[Your objective]
Copy out each line of the material in which the word "more" can be found.
------------
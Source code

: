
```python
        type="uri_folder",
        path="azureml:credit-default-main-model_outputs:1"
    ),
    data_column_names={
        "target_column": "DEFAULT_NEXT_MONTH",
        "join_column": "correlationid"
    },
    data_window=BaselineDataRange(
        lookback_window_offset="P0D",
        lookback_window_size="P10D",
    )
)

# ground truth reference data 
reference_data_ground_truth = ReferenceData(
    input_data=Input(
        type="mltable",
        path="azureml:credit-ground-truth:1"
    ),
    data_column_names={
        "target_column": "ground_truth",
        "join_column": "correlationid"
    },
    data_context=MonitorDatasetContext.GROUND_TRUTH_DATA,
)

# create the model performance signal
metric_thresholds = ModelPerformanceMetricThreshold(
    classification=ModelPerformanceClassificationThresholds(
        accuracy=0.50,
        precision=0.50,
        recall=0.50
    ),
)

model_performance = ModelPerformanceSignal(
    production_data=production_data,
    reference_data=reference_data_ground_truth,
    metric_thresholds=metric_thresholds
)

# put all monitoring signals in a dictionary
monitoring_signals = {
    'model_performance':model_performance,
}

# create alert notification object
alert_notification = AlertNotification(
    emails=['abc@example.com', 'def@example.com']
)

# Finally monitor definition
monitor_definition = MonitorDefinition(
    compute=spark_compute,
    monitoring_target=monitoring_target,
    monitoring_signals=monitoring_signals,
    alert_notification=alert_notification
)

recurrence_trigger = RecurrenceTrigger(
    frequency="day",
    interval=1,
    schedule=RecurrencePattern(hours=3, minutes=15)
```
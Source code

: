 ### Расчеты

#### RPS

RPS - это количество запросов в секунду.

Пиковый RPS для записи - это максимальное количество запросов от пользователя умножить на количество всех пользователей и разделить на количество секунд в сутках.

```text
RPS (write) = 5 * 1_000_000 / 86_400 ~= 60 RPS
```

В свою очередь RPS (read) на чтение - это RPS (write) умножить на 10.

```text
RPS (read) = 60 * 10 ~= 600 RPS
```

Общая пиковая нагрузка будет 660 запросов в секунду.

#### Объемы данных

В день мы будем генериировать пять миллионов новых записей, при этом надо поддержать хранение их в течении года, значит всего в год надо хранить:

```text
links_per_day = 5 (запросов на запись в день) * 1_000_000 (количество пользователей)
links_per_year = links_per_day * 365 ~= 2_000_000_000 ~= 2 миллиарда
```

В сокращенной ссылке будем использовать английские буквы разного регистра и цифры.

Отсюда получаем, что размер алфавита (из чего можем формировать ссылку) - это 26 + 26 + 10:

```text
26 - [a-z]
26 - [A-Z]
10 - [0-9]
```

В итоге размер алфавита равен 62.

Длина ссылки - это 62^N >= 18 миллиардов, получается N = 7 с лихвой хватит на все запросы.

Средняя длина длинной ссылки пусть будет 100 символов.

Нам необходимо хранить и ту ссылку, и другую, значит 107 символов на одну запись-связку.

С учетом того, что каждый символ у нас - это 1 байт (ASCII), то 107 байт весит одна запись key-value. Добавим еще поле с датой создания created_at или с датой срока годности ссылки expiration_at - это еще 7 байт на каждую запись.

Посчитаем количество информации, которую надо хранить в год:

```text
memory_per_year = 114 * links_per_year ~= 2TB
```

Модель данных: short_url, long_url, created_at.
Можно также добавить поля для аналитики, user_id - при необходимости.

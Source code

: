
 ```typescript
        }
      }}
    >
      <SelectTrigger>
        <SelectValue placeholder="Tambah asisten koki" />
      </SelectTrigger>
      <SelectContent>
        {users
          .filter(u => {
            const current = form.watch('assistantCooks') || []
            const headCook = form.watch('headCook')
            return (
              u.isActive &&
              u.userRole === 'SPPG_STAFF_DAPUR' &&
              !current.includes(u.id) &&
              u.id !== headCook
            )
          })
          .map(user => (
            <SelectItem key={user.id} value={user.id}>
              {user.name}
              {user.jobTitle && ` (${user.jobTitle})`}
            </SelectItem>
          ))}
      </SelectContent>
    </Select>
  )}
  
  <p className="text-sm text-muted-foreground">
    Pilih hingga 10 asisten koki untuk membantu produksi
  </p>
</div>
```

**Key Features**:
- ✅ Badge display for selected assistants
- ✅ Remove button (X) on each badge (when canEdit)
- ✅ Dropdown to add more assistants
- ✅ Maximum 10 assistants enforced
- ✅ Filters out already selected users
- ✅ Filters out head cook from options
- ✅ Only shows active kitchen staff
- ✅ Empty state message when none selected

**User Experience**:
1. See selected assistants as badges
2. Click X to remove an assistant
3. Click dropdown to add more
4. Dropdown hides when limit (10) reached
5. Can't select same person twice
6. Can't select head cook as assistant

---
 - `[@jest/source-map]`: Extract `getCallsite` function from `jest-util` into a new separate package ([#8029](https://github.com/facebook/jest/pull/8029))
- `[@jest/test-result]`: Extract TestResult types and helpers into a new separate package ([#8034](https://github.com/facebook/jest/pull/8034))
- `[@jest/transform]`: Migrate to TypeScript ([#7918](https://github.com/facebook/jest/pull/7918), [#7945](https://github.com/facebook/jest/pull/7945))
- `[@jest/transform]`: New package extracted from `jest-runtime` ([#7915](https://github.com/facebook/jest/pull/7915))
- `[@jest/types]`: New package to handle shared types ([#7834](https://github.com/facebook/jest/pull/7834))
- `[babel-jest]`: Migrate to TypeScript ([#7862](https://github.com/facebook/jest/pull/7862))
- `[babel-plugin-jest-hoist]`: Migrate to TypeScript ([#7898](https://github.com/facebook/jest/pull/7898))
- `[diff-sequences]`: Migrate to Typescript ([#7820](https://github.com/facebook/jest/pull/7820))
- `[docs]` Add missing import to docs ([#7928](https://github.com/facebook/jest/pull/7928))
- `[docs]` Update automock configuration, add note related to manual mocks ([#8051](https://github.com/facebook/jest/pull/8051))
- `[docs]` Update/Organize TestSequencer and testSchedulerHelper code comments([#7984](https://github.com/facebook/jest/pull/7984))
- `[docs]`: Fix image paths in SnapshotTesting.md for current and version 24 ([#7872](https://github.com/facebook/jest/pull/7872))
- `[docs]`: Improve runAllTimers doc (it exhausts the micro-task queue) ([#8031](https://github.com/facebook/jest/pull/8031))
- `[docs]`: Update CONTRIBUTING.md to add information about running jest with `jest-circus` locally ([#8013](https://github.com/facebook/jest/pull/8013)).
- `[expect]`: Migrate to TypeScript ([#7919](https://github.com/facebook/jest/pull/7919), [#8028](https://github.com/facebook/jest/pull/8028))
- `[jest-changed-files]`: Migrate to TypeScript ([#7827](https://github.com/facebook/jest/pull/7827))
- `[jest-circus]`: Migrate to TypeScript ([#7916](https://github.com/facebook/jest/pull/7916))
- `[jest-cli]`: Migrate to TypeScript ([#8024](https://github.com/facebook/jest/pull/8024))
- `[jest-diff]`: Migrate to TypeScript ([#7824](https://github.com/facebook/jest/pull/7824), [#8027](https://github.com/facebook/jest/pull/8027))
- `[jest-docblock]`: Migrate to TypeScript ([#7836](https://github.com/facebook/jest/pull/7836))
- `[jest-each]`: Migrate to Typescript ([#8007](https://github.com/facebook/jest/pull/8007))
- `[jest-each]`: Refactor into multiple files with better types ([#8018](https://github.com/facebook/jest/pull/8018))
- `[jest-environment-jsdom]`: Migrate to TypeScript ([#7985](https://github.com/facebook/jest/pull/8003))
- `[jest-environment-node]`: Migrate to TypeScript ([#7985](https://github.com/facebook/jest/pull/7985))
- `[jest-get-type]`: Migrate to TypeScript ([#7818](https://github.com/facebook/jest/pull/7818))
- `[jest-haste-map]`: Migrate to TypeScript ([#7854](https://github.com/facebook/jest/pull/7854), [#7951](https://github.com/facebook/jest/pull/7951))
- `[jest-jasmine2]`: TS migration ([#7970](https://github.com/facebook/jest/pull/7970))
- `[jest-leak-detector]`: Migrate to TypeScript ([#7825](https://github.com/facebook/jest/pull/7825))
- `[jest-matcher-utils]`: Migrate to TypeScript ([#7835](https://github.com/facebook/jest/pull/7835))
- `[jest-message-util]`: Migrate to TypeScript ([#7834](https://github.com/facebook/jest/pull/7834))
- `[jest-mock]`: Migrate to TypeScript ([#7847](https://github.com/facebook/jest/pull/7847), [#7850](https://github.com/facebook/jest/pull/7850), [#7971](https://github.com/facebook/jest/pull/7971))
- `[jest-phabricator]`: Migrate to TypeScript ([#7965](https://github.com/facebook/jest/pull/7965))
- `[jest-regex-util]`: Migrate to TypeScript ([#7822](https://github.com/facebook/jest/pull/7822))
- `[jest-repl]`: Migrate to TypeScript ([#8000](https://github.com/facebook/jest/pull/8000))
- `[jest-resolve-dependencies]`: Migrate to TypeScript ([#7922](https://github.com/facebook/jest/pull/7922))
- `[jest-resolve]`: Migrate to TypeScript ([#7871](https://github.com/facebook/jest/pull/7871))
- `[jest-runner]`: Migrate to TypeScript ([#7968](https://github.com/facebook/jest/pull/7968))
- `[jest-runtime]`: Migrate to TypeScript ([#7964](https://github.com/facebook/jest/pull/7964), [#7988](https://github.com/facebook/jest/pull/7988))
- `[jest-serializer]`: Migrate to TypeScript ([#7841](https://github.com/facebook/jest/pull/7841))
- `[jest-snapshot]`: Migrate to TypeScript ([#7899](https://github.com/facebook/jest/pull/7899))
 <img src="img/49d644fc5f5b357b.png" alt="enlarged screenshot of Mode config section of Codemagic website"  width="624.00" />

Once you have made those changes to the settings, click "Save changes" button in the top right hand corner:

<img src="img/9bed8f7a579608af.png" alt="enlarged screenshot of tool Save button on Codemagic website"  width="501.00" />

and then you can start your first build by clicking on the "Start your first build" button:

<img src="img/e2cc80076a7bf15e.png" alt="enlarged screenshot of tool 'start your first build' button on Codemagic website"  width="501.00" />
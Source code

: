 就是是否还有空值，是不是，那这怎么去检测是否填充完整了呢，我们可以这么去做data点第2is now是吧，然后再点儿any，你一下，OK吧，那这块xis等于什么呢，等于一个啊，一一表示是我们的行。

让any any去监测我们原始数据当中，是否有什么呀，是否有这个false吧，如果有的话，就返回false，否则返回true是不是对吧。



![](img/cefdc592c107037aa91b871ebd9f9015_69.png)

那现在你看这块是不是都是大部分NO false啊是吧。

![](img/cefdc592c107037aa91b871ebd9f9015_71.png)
------------
[Response to this task]
- ✅ Dropdown to add more assistants
3. Click dropdown to add more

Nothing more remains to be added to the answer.